Saturday, June 24, 2006

One of the fixtures of the golfing calendar at Les Dryades is a competition sponsored by the Chateau de Poinsouze, an upmarket caravan park popular with British and Dutch tourists. A number of happy campers come along with their clubs and join the regulars. The day culminates in an invitation to all participants to dinner at the chateau. For one reason or another I haven’t made it to the dinner in previous years. This year there was no reason why I shouldn’t go and since I happened to be playing with the son of the sponsor there was an extra incentive.

I’m very glad I did. Al fresco dining bowled me over when I made my first trip to the continent way back. I was used to Sunday school picnics in local parks, sandy sandwiches on the shores of Fife and chewing damper (a peculiarly indigestible mixture of flour and water) around boy scout campfires in Highland glens. These undeniably outdoor eating experiences had not prepared me for filling the afternoon with a leisurely lunch, a proper lunch, at a table, a proper table, in a sunny garden on the shores of Lake Geneva where apricots could be plucked from the branches above one’s head. A lunch at which our hosts, prelates of some persuasion or other, made sure that the wine flowed freely even in this impressionable sixteen year old’s direction.
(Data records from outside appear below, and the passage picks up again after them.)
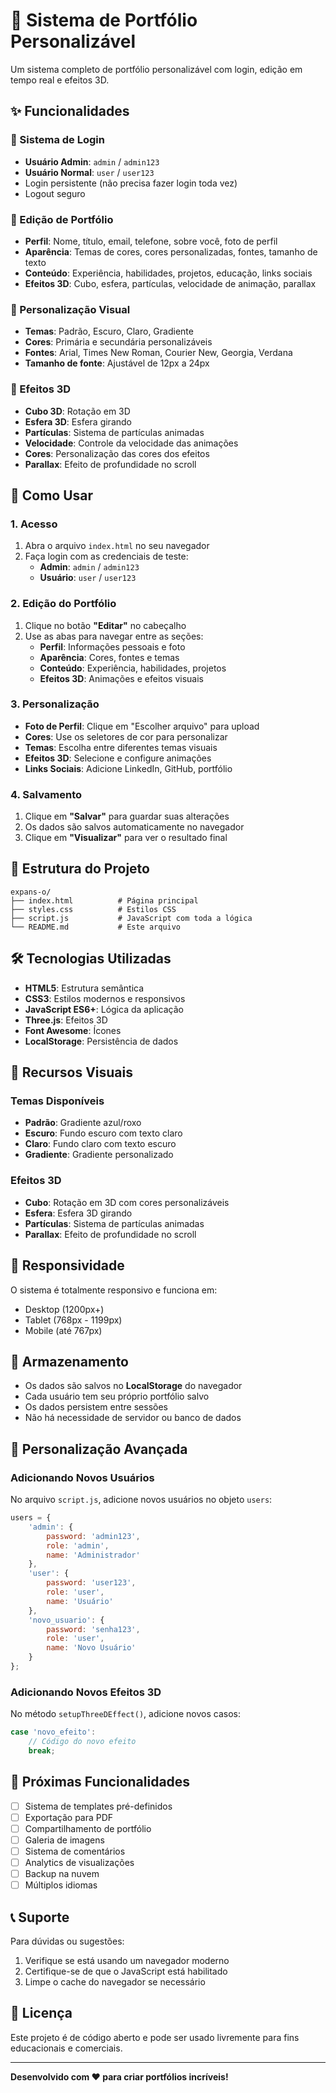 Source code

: # 🎨 Sistema de Portfólio Personalizável

Um sistema completo de portfólio personalizável com login, edição em tempo real e efeitos 3D.

## ✨ Funcionalidades

### 🔐 Sistema de Login
- **Usuário Admin**: `admin` / `admin123`
- **Usuário Normal**: `user` / `user123`
- Login persistente (não precisa fazer login toda vez)
- Logout seguro

### 🎯 Edição de Portfólio
- **Perfil**: Nome, título, email, telefone, sobre você, foto de perfil
- **Aparência**: Temas de cores, cores personalizadas, fontes, tamanho de texto
- **Conteúdo**: Experiência, habilidades, projetos, educação, links sociais
- **Efeitos 3D**: Cubo, esfera, partículas, velocidade de animação, parallax

### 🎨 Personalização Visual
- **Temas**: Padrão, Escuro, Claro, Gradiente
- **Cores**: Primária e secundária personalizáveis
- **Fontes**: Arial, Times New Roman, Courier New, Georgia, Verdana
- **Tamanho de fonte**: Ajustável de 12px a 24px

### 🌟 Efeitos 3D
- **Cubo 3D**: Rotação em 3D
- **Esfera 3D**: Esfera girando
- **Partículas**: Sistema de partículas animadas
- **Velocidade**: Controle da velocidade das animações
- **Cores**: Personalização das cores dos efeitos
- **Parallax**: Efeito de profundidade no scroll

## 🚀 Como Usar

### 1. Acesso
1. Abra o arquivo `index.html` no seu navegador
2. Faça login com as credenciais de teste:
   - **Admin**: `admin` / `admin123`
   - **Usuário**: `user` / `user123`

### 2. Edição do Portfólio
1. Clique no botão **"Editar"** no cabeçalho
2. Use as abas para navegar entre as seções:
   - **Perfil**: Informações pessoais e foto
   - **Aparência**: Cores, fontes e temas
   - **Conteúdo**: Experiência, habilidades, projetos
   - **Efeitos 3D**: Animações e efeitos visuais

### 3. Personalização
- **Foto de Perfil**: Clique em "Escolher arquivo" para upload
- **Cores**: Use os seletores de cor para personalizar
- **Temas**: Escolha entre diferentes temas visuais
- **Efeitos 3D**: Selecione e configure animações
- **Links Sociais**: Adicione LinkedIn, GitHub, portfólio

### 4. Salvamento
1. Clique em **"Salvar"** para guardar suas alterações
2. Os dados são salvos automaticamente no navegador
3. Clique em **"Visualizar"** para ver o resultado final

## 📁 Estrutura do Projeto

```
expans-o/
├── index.html          # Página principal
├── styles.css          # Estilos CSS
├── script.js           # JavaScript com toda a lógica
└── README.md           # Este arquivo
```

## 🛠️ Tecnologias Utilizadas

- **HTML5**: Estrutura semântica
- **CSS3**: Estilos modernos e responsivos
- **JavaScript ES6+**: Lógica da aplicação
- **Three.js**: Efeitos 3D
- **Font Awesome**: Ícones
- **LocalStorage**: Persistência de dados

## 🎨 Recursos Visuais

### Temas Disponíveis
- **Padrão**: Gradiente azul/roxo
- **Escuro**: Fundo escuro com texto claro
- **Claro**: Fundo claro com texto escuro
- **Gradiente**: Gradiente personalizado

### Efeitos 3D
- **Cubo**: Rotação em 3D com cores personalizáveis
- **Esfera**: Esfera 3D girando
- **Partículas**: Sistema de partículas animadas
- **Parallax**: Efeito de profundidade no scroll

## 📱 Responsividade

O sistema é totalmente responsivo e funciona em:
- Desktop (1200px+)
- Tablet (768px - 1199px)
- Mobile (até 767px)

## 💾 Armazenamento

- Os dados são salvos no **LocalStorage** do navegador
- Cada usuário tem seu próprio portfólio salvo
- Os dados persistem entre sessões
- Não há necessidade de servidor ou banco de dados

## 🔧 Personalização Avançada

### Adicionando Novos Usuários
No arquivo `script.js`, adicione novos usuários no objeto `users`:

```javascript
users = {
    'admin': {
        password: 'admin123',
        role: 'admin',
        name: 'Administrador'
    },
    'user': {
        password: 'user123',
        role: 'user',
        name: 'Usuário'
    },
    'novo_usuario': {
        password: 'senha123',
        role: 'user',
        name: 'Novo Usuário'
    }
};
```

### Adicionando Novos Efeitos 3D
No método `setupThreeDEffect()`, adicione novos casos:

```javascript
case 'novo_efeito':
    // Código do novo efeito
    break;
```

## 🚀 Próximas Funcionalidades

- [ ] Sistema de templates pré-definidos
- [ ] Exportação para PDF
- [ ] Compartilhamento de portfólio
- [ ] Galeria de imagens
- [ ] Sistema de comentários
- [ ] Analytics de visualizações
- [ ] Backup na nuvem
- [ ] Múltiplos idiomas

## 📞 Suporte

Para dúvidas ou sugestões:
1. Verifique se está usando um navegador moderno
2. Certifique-se de que o JavaScript está habilitado
3. Limpe o cache do navegador se necessário

## 📄 Licença

Este projeto é de código aberto e pode ser usado livremente para fins educacionais e comerciais.

---

**Desenvolvido com ❤️ para criar portfólios incríveis!**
No prelates at the chateau but buckets of wine and a very fine meal in a beautiful courtyard setting. I count myself as a local so once the preliminary socialising was over I left the Brits to their own devices and sat down with the French. At my table was Philipe. He’s a baker and pattissier and supplied the yummy fruit tart pudding. From time to time his wife minds the shop on a Sunday morning while he and his daughters play golf. There was Lucien, the dentist, and his wife Claudine who teaches maths. One of the topics of conversation was that worldwide dinner party favourite – the difference between men and women. According to Claudine boys tend to geometry whereas girls favour analysis and this illustrates some fundamental difference or other. It was generally agreed that women have no trouble understanding men but not vice versa. Lucien told a long but quite amusing joke in support of that thesis. Fortunately I understood the punch line. Claude, an insurance man and the organiser of our competitions harangued me about adding some Scottish flavour to a future competition but when I tried to pin down what he wanted a few days later it seemed that his idea had disappeared with the last of the evening’s wine. There was Kévin, our hefty young golf pro who tells a story well and delights in recounting the wonders and oddities of his golfing experiences including a trip to Scotland. Then Jacques, a retired oil something or other and his wife Claudine. She took up golf because she was fed up being a golf widow and turned out to a slightly better player than him. She’s not currently playing because she’s undergoing chemotherapy. I don’t know what particular cancer she has. From her behaviour in social situations you wouldn’t dream there was a cloud in her sky. Jean, my particular golfing buddy was there. He’s a retired digital imaging fundi. He spent some time in Beith in his teens improving his English and has been a Scotophile ever since. He can manage a quite convincing “haw jimmy”. Hugues, the lad I had played with in the competition and his mum Claudine joined us intermittently. Could this be a record for the number of Claudines at one dinner table? She enjoined me to speak only English whenever I have occasion to play with Hugues, a request I will act on only when feeling particularly unselfish. I’m sure there were others because it was a big table but that damned wine seems to have dimmed my memory. Maybe Pierre and his fourth wife?